THE BRIDE WORE BLACK/ La Mariée était en noir (François Truffaut, 1968)

Saw Truffaut’s THE BRIDE WORE BLACK yesterday, a clear homage to Hitchcock in many ways but without any of the visual precision or flair one would normally expect of either filmmaker. I’m puzzled by this film. It’s a very enjoyable watch — according to Truffaut, an exercise in plot based on a novel by Cornell Woollrich — and it definitely works on that level. Plus, there’s Jeanne Moreau, impassive and beautiful, floating around the film killing men in a series of modish Pierre Cardin dresses – only in black or white or a combination thereof, as if wearing that moment of transition from bride to widow, from hope to despair. She’s the bride whose husband was killed on the steps of the church minutes after their marriage. Those responsible are a bunch of bored laddish middle-class messieurs out drinking, having fun and playing irresponsibly with guns. The shooting was an accident. But they’re going to pay. She sees her life as forever ruined, is out to kill each and every one of them – and does. Someone might make a case for the film being feminist. Truffaut himself does, tentatively, in one of the extras in the blu-ray . The film definitely ‘sides’ with the Jeanne Moreau character. All the men are on the make, even at their own engagement parties. They each objectify and try to make out with the widow – who has no compulsions telling them how boorish they are before killing them. But the film seems to revel more in the men’s attempts at seduction – it’s so at one with a particular playboy ideology of the time, at least a French variant – that it fails to convey the moral urgency in Moreau’s actions much less the fun in her revenge. For a Hitchcock homage favouring plot, it’s a film curiously lacking in suspense. Bernard Herrman did the score. Truffaut argued with Raould Coutard about the cinematography and use of colour, and one only has to see the film to see why they would; it’s at best unremarkable (and I dislike all those zooms, no less annoying for then being so characteristic). It was critically panned but a big success on its initial release, and both are perfectly understandable now. What isn’t is the current critical elevation.

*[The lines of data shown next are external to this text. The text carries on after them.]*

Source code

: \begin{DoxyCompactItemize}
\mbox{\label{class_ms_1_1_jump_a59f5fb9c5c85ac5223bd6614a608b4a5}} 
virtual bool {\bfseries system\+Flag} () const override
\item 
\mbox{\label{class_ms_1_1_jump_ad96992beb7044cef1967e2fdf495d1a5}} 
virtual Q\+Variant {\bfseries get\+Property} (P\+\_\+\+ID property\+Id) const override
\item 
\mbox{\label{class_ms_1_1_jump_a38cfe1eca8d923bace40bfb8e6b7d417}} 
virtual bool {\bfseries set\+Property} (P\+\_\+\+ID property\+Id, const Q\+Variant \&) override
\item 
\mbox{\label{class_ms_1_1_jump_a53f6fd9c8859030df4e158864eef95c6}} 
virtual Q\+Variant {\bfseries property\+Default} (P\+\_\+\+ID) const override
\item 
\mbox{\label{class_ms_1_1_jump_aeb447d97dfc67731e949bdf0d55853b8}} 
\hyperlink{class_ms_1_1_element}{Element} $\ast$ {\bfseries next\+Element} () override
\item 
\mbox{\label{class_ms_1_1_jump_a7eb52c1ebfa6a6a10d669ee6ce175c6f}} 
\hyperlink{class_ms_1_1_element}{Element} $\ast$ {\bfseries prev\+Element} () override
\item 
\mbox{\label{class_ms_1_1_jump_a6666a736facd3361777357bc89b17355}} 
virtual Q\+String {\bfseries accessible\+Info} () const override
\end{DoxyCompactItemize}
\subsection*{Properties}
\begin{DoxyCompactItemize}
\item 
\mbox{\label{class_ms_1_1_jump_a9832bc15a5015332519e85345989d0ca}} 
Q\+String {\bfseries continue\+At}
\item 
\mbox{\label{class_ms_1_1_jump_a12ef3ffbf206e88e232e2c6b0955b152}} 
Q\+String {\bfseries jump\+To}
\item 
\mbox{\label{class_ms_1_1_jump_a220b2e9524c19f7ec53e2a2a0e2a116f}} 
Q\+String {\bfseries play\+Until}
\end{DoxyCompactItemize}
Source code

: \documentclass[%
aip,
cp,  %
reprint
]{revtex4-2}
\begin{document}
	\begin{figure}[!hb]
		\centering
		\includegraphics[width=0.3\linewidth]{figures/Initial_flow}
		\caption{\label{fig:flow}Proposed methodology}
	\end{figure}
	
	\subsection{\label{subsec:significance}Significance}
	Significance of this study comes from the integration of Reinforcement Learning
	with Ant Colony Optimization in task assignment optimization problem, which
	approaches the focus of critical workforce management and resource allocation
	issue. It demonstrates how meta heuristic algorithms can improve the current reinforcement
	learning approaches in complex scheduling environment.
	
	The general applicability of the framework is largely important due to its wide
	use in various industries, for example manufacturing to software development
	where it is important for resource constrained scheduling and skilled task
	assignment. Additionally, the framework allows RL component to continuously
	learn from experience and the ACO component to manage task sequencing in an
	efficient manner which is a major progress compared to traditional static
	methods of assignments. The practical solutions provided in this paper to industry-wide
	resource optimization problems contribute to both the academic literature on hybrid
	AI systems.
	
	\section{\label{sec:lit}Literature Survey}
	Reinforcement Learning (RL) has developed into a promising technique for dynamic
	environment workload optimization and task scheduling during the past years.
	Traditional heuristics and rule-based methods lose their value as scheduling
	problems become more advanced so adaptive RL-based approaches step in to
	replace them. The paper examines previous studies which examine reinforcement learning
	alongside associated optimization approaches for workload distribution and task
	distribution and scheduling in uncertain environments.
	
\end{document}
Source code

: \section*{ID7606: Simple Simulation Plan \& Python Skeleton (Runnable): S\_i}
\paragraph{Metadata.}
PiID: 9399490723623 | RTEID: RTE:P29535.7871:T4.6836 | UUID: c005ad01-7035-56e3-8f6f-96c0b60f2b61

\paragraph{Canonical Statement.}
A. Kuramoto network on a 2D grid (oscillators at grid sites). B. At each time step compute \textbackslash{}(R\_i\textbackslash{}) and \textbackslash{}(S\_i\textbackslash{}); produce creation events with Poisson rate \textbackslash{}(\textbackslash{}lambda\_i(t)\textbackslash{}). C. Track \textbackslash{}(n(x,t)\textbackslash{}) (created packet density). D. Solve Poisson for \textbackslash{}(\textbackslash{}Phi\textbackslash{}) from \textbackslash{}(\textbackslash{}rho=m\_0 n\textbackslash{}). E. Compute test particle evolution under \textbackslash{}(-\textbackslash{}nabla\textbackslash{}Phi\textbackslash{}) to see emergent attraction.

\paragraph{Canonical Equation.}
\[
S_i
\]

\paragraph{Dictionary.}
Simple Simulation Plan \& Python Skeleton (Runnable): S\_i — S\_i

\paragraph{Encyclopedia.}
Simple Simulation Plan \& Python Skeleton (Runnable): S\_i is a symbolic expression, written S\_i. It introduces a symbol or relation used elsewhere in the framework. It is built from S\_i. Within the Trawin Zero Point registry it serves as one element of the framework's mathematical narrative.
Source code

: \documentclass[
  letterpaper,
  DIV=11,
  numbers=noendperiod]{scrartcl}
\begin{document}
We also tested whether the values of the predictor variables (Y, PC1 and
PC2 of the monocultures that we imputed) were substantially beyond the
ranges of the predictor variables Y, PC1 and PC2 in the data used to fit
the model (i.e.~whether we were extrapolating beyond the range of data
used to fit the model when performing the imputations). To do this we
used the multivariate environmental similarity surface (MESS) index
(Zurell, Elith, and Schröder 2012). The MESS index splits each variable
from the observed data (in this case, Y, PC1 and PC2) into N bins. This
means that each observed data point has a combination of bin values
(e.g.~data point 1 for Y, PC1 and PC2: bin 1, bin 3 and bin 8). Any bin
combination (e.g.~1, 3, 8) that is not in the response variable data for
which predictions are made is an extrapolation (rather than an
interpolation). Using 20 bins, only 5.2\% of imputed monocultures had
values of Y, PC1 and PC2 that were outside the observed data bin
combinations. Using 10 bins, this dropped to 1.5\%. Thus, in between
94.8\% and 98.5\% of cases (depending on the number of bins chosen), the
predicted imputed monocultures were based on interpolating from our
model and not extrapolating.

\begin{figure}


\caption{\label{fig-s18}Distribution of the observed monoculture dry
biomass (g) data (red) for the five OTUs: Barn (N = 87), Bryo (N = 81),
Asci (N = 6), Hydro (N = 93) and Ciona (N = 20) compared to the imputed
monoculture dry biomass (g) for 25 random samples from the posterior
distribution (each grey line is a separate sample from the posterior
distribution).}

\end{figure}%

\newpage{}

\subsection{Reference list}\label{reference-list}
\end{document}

Frame Grabs from Godard´s Le mépris

I hadn´t seen the film for years. I´d forgotten how beautiful it is. Each frame a painting, as they say, filmed by Raoul Coutard. And each evocative, expressive, beautiful. But it´s 24 of them a second, part of a shot, often accompanied by dialogue or Georges Delerue´s beautiful score. And there´s Bardot, and Piccoli, and Jack Palance and Lang and Bazin and cinema as it once was, and even then in the process of becoming something else. I couldn´t stop myself from grabbing frames. It´s on MUBI.